Provided data
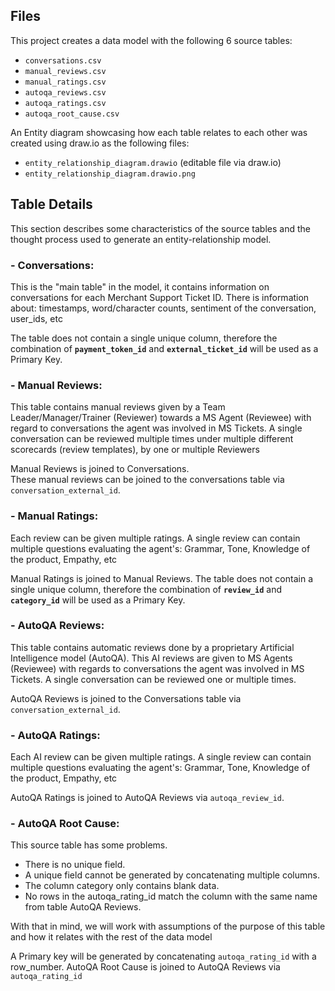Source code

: ## Files

This project creates a data model with the following 6 source tables: 
 - `conversations.csv`
 - `manual_reviews.csv`
 - `manual_ratings.csv`
 - `autoqa_reviews.csv`
 - `autoqa_ratings.csv`
 - `autoqa_root_cause.csv`

An Entity diagram showcasing how each table relates to each other was created using draw.io as the following files:
 - `entity_relationship_diagram.drawio` (editable file via draw.io)
 - `entity_relationship_diagram.drawio.png`

## Table Details 

This section describes some characteristics of the source tables and the thought process used to generate an entity-relationship model.

### - Conversations: 
This is the "main table" in the model, it contains information on conversations for each Merchant Support Ticket ID. There is information about: timestamps, word/character counts, sentiment of the conversation, user_ids, etc

The table does not contain a single unique column, therefore the combination of **`payment_token_id`** and **`external_ticket_id`** will be used as a Primary Key.

### - Manual Reviews:
This table contains manual reviews given by a Team Leader/Manager/Trainer (Reviewer) towards a MS Agent (Reviewee) with regard to conversations the agent was involved in MS Tickets.
A single conversation can be reviewed multiple times under multiple different scorecards (review templates), by one or multiple Reviewers

Manual Reviews is joined to Conversations.   
These manual reviews can be joined to the conversations table via `conversation_external_id`.

### - Manual Ratings:
Each review can be given multiple ratings. A single review can contain multiple questions evaluating the agent's: Grammar, Tone, Knowledge of the product, Empathy, etc 

Manual Ratings is joined to Manual Reviews.
The table does not contain a single unique column, therefore the combination of **`review_id`** and **`category_id`** will be used as a Primary Key.

### - AutoQA Reviews:
This table contains automatic reviews done by a proprietary Artificial Intelligence model (AutoQA). This AI reviews are given to MS Agents (Reviewee) with regards to conversations the agent was involved in MS Tickets.
A single conversation can be reviewed one or multiple times.

AutoQA Reviews is joined to the Conversations table via `conversation_external_id`.   

### - AutoQA Ratings:
Each AI review can be given multiple ratings. A single review can contain multiple questions evaluating the agent's: Grammar, Tone, Knowledge of the product, Empathy, etc 

AutoQA Ratings is joined to AutoQA Reviews via `autoqa_review_id`.

### - AutoQA Root Cause:
This source table has some problems. 

 - There is no unique field.
 - A unique field cannot be generated by concatenating multiple columns. 
 - The column category only contains blank data. 
 - No rows in the autoqa_rating_id match the column with the same name from table AutoQA Reviews.
  
With that in mind, we will work with assumptions of the purpose of this table and how it relates with the rest of the data model  

A Primary key will be generated by concatenating `autoqa_rating_id` with a row_number.
AutoQA Root Cause is joined to AutoQA Reviews via `autoqa_rating_id`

Work task
All of the records above are to be printed exactly, with every picture omitted.

Exercise solution
Source code

: ## Files

This project creates a data model with the following 6 source tables: 
 - `conversations.csv`
 - `manual_reviews.csv`
 - `manual_ratings.csv`
 - `autoqa_reviews.csv`
 - `autoqa_ratings.csv`
 - `autoqa_root_cause.csv`

An Entity diagram showcasing how each table relates to each other was created using draw.io as the following files:
 - `entity_relationship_diagram.drawio` (editable file via draw.io)
 - `entity_relationship_diagram.drawio.png`

## Table Details 

This section describes some characteristics of the source tables and the thought process used to generate an entity-relationship model.

### - Conversations: 
This is the "main table" in the model, it contains information on conversations for each Merchant Support Ticket ID. There is information about: timestamps, word/character counts, sentiment of the conversation, user_ids, etc

The table does not contain a single unique column, therefore the combination of **`payment_token_id`** and **`external_ticket_id`** will be used as a Primary Key.

### - Manual Reviews:
This table contains manual reviews given by a Team Leader/Manager/Trainer (Reviewer) towards a MS Agent (Reviewee) with regard to conversations the agent was involved in MS Tickets.
A single conversation can be reviewed multiple times under multiple different scorecards (review templates), by one or multiple Reviewers

Manual Reviews is joined to Conversations.   
These manual reviews can be joined to the conversations table via `conversation_external_id`.

### - Manual Ratings:
Each review can be given multiple ratings. A single review can contain multiple questions evaluating the agent's: Grammar, Tone, Knowledge of the product, Empathy, etc 

Manual Ratings is joined to Manual Reviews.
The table does not contain a single unique column, therefore the combination of **`review_id`** and **`category_id`** will be used as a Primary Key.

### - AutoQA Reviews:
This table contains automatic reviews done by a proprietary Artificial Intelligence model (AutoQA). This AI reviews are given to MS Agents (Reviewee) with regards to conversations the agent was involved in MS Tickets.
A single conversation can be reviewed one or multiple times.

AutoQA Reviews is joined to the Conversations table via `conversation_external_id`.   

### - AutoQA Ratings:
Each AI review can be given multiple ratings. A single review can contain multiple questions evaluating the agent's: Grammar, Tone, Knowledge of the product, Empathy, etc 

AutoQA Ratings is joined to AutoQA Reviews via `autoqa_review_id`.

### - AutoQA Root Cause:
This source table has some problems. 

 - There is no unique field.
 - A unique field cannot be generated by concatenating multiple columns. 
 - The column category only contains blank data. 
 - No rows in the autoqa_rating_id match the column with the same name from table AutoQA Reviews.
  
With that in mind, we will work with assumptions of the purpose of this table and how it relates with the rest of the data model  

A Primary key will be generated by concatenating `autoqa_rating_id` with a row_number.
AutoQA Root Cause is joined to AutoQA Reviews via `autoqa_rating_id`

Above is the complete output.